Courtesy of WOWSA, Huntington Beach, California.

Back in August 2015, Ger Kennedy attempted to swim halfway from UK waters to Dublin, primarily to learn more about his ultimate goal: a 100 km solo stage swim from Holyhead in Wales to Dublin, Ireland across the Irish Sea.

His goal is to average 6-8 hours swimming per day in the water expected to be 12-13ºC (53-55ºF).

Kennedy talked about his first foray in the Irish Sea.

Daily News of Open Water Swimming: How far did you end up swimming?

Ger Kennedy: I swam approximately 12 km.

Daily News of Open Water Swimming: How many hours were you in the water?

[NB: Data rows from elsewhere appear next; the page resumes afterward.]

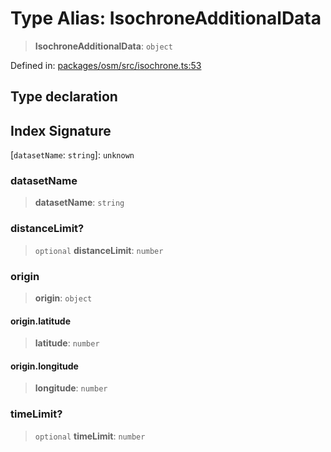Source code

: # Type Alias: IsochroneAdditionalData

> **IsochroneAdditionalData**: `object`

Defined in: [packages/osm/src/isochrone.ts:53](https://github.com/GeoDaCenter/openassistant/blob/2c7e2a603db0fcbd6603996e5ea15006191c5f7f/packages/osm/src/isochrone.ts#L53)

## Type declaration

## Index Signature

\[`datasetName`: `string`\]: `unknown`

### datasetName

> **datasetName**: `string`

### distanceLimit?

> `optional` **distanceLimit**: `number`

### origin

> **origin**: `object`

#### origin.latitude

> **latitude**: `number`

#### origin.longitude

> **longitude**: `number`

### timeLimit?

> `optional` **timeLimit**: `number`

Ger Kennedy: 3 hours 10 minutes.

Daily News of Open Water Swimming: How were the conditions?

Ger Kennedy: There were very poor with a sloppy sea, fog and no visibility. It was a huge mental game of flight or fight.

Daily News of Open Water Swimming: Who was your escort pilot and crew?

Ger Kennedy: My pilot was my father on a yacht with 2 sailing friends, backed up by partner Alice and friend Edel. There was a support rib with Barry O Connor and Allen Evans.

Daily News of Open Water Swimming: How was the cold?

Ger Kennedy: The water was fine as well I was acclimatised to the sea temperature of 11.7ºC. My greatest fear was myself. Due to the vast open sea with no sense of direction, I really felt isolated from the start and really struggled to swim. I called the swim to stop.

Daily News of Open Water Swimming: Why Holyhead to Dublin? What made you choose this particular course?

Ger Kennedy: There was a relay success in August 1993 by Mike Kelly, Feilim O’Maolain, Gerry Carroll, Dave Kilmartin, Shay Dillon, and Les Nolan on their third attempt (see below). The Irish Sea Relay Swim or the Stena Sealink Challenge swam from Holyhead in Wales to Dún Laoghaire, Dublin, Ireland in 29 hours 59 minutes.

Some of those swimmers are supporting me 23 years after their relay.

O’Maolain also attempted a solo swim in 2005 [see below], but I really chose this route for many reasons. I consider it my backyard as I live beside the Irish Sea. I put in endless distance in training, and I received lots of support from swimmers and my crew with experienced sailors. Plus, based on the capabilities of endurance swimmers, someone is going to try this and who better to accomplish it first than an Irish man or woman.

Daily News of Open Water Swimming: What did you learn from your first attempt?

Ger Kennedy: I learned a huge amount. In time after the first attempt, a non-stop solo attempt conducted under English Channel rules would not be possible for me and team.

Daily News of Open Water Swimming: What will you do differently this next attempt?

Ger Kennedy: My second attempt will be in a solo unassisted stage swim.

Daily News of Open Water Swimming: What is your estimated time to finish if everything goes well?

Ger Kennedy: Approximately 40 hours.